Reflecting on this workshop, it was a good introduction to AI for teachers who have not had a chance to use our district-supported version of Microsoft Co-Pilot. Having some educators who were familiar with the system on hand to help with questions in real time was very useful to the staff trying it out for the first time. I spent the work period exploring what Co-Pilot had to offer in terms of being a unique AI. Through exploration with Gavin’s prompts and my own, I learned that Co-Pilot was very strong at providing factual information with citations to the references (like when looking for content), while Chat GPT was more weighted to creative outputs (like creating the workflow).

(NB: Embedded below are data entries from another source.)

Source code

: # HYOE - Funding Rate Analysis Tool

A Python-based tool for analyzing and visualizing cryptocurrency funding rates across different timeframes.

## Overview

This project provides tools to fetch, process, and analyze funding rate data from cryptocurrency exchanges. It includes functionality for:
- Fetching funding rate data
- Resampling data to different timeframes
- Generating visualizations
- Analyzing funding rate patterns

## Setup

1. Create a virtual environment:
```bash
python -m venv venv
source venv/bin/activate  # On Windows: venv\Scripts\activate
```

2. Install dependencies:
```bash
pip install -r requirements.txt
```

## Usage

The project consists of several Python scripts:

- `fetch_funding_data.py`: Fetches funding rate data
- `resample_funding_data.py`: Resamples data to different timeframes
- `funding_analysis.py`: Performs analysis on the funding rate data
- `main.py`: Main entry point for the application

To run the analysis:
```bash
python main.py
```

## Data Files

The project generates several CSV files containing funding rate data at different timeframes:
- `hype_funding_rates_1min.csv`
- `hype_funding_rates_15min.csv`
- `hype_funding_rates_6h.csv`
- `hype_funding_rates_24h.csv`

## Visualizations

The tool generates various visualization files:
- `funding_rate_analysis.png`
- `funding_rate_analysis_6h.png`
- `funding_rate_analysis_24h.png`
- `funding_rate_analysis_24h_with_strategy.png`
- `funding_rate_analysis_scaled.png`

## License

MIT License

I decided to stick around for the second session with Gavin, but this time, he was joined by another member of the STEAM support team, Brian Healey. In the first session, we briefly touched on student choice, AI, and UDL, so I was eager to see examples of prompts or ways that it has been integrated into practice.

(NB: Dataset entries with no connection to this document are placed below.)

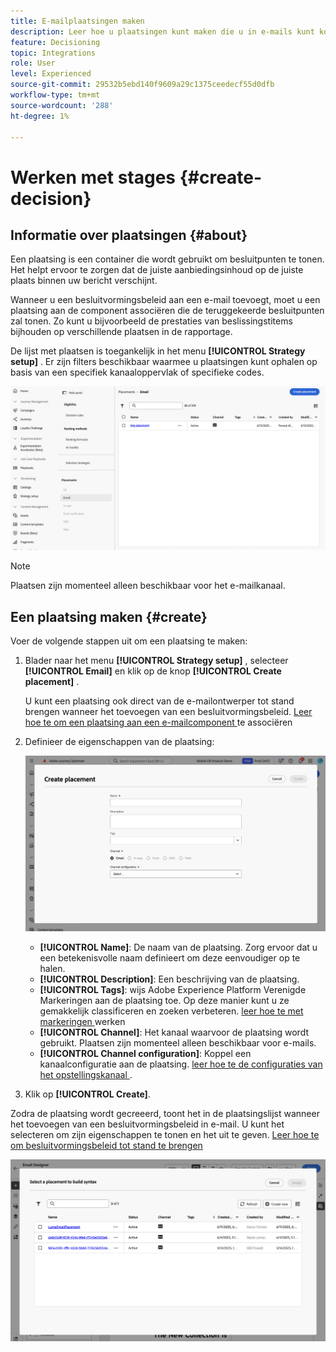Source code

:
 ```yaml
---
title: E-mailplaatsingen maken
description: Leer hoe u plaatsingen kunt maken die u in e-mails kunt koppelen aan het beleid voor beslissingen.
feature: Decisioning
topic: Integrations
role: User
level: Experienced
source-git-commit: 29532b5ebd140f9609a29c1375ceedecf55d0dfb
workflow-type: tm+mt
source-wordcount: '288'
ht-degree: 1%

---
```



# Werken met stages {#create-decision}

## Informatie over plaatsingen {#about}

Een plaatsing is een container die wordt gebruikt om besluitpunten te tonen. Het helpt ervoor te zorgen dat de juiste aanbiedingsinhoud op de juiste plaats binnen uw bericht verschijnt.

Wanneer u een besluitvormingsbeleid aan een e-mail toevoegt, moet u een plaatsing aan de component associëren die de teruggekeerde besluitpunten zal tonen. Zo kunt u bijvoorbeeld de prestaties van beslissingstitems bijhouden op verschillende plaatsen in de rapportage.

De lijst met plaatsen is toegankelijk in het menu **[!UICONTROL Strategy setup]** . Er zijn filters beschikbaar waarmee u plaatsingen kunt ophalen op basis van een specifiek kanaaloppervlak of specifieke codes.

![](assets/placements-list.png)

>[!NOTE]
>
>Plaatsen zijn momenteel alleen beschikbaar voor het e-mailkanaal.

## Een plaatsing maken {#create}

Voer de volgende stappen uit om een plaatsing te maken:

1. Blader naar het menu **[!UICONTROL Strategy setup]** , selecteer **[!UICONTROL Email]** en klik op de knop **[!UICONTROL Create placement]** .

   U kunt een plaatsing ook direct van de e-mailontwerper tot stand brengen wanneer het toevoegen van een besluitvormingsbeleid. [ Leer hoe te om een plaatsing aan een e-mailcomponent ](../experience-decisioning/create-decision.md#save) te associëren

1. Definieer de eigenschappen van de plaatsing:

   ![](assets/placement-create.png)

   * **[!UICONTROL Name]**: De naam van de plaatsing. Zorg ervoor dat u een betekenisvolle naam definieert om deze eenvoudiger op te halen.
   * **[!UICONTROL Description]**: Een beschrijving van de plaatsing.
   * **[!UICONTROL Tags]**: wijs Adobe Experience Platform Verenigde Markeringen aan de plaatsing toe. Op deze manier kunt u ze gemakkelijk classificeren en zoeken verbeteren. [ leer hoe te met markeringen ](../start/search-filter-categorize.md#tags) werken
   * **[!UICONTROL Channel]**: Het kanaal waarvoor de plaatsing wordt gebruikt. Plaatsen zijn momenteel alleen beschikbaar voor e-mails.
   * **[!UICONTROL Channel configuration]**: Koppel een kanaalconfiguratie aan de plaatsing. [ leer hoe te de configuraties van het opstellingskanaal ](../configuration/channel-surfaces.md).

1. Klik op **[!UICONTROL Create]**.

Zodra de plaatsing wordt gecreeerd, toont het in de plaatsingslijst wanneer het toevoegen van een besluitvormingsbeleid in e-mail. U kunt het selecteren om zijn eigenschappen te tonen en het uit te geven. [ Leer hoe te om besluitvormingsbeleid tot stand te brengen ](../experience-decisioning/create-decision.md)

![](assets/placement-list.png)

*Update* I was really disappointed in this workshop, as it was not clear that it was a repeat of the morning session. The same slides, the same talking points, and relatively the same prompts to try and work through. I was expecting to learn how to use AI to help manage work cycles like the Daily 5, or even Montessori style work cycles (i.e. making sure there were materials and resources available at every level in the class without teachers wasting precious time to filter and find it all). I used this time to play around with the latest feature that Bing’s Co-pilot is starting to rollout – the notebook. The Bing Co-pilot notebook is a larger workspace for your AI-assisted needs. Regular Co-pilot has a prompt character limit of 4000 characters, while Co-pilot notebook has a 18,000 character limit. As of now, I am capped at 30 responses to each topic, so I continued to play with my unit plan idea and the concept of developing a rubric that I had started a few weeks earlier when I was learning about effective prompting with Dr. Alec Couros. I really enjoyed how the notebook was laid out and how easy it was for me to download, copy, and export any responses. I have so far made a very bare-bones unit plan with a rubric that I am looking to make amends to and really customize for some in-class application.

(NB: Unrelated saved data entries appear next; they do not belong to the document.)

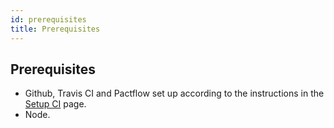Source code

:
 ```yaml
---
id: prerequisites
title: Prerequisites
---
```


## Prerequisites

* Github, Travis CI and Pactflow set up according to the instructions in the [Setup CI](https://raw.githubusercontent.com/pactflow/docs.pactflow.io/master/docs/ci-cd-workshop/set-up-ci) page.
* Node.

<!-- This file has been synced from the pactflow/docs.pactflow.io repository. Please do not edit it directly. The URL of the source file can be found in the custom_edit_url value above -->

My interests currently lie in trying to use AI to help me develop my unit plan on BookCreator. Last year, I took some professional develop coursework on the platform and got certified as a “Certified Author”, but I didn’t have access to the full license of the program. My district library services team reached out recently asking if any teacher-librarians were interested in using a district license for this school year. Of course I jumped at the opportunity and I have been consulting with my colleagues as to when they are doing story writing in their Language Arts courses, and we can work collaboratively and cross-curricularly to create e-book versions of stories students have created. As of now, having AI help me design a unit plan and rubric on BookCreator has been difficult. I believe the caveat is that AI does not know the ins and outs of what BookCreator can do, and therefore cannot make more program specific suggestions. All of the inputs so far have been very generic and don’t always align with the program’s capabilities.

If I continue to use AI to assist in unit planning, I believe my next steps are to see what I could revamp in my tried and true units on Microsoft office. My students love the learning activities they are asked to do such as learning to label pictures, make lists, and show off text features, but I’d love to see what AI can help me with in terms of UDL and making sure these lessons are more accessible to all of my learners.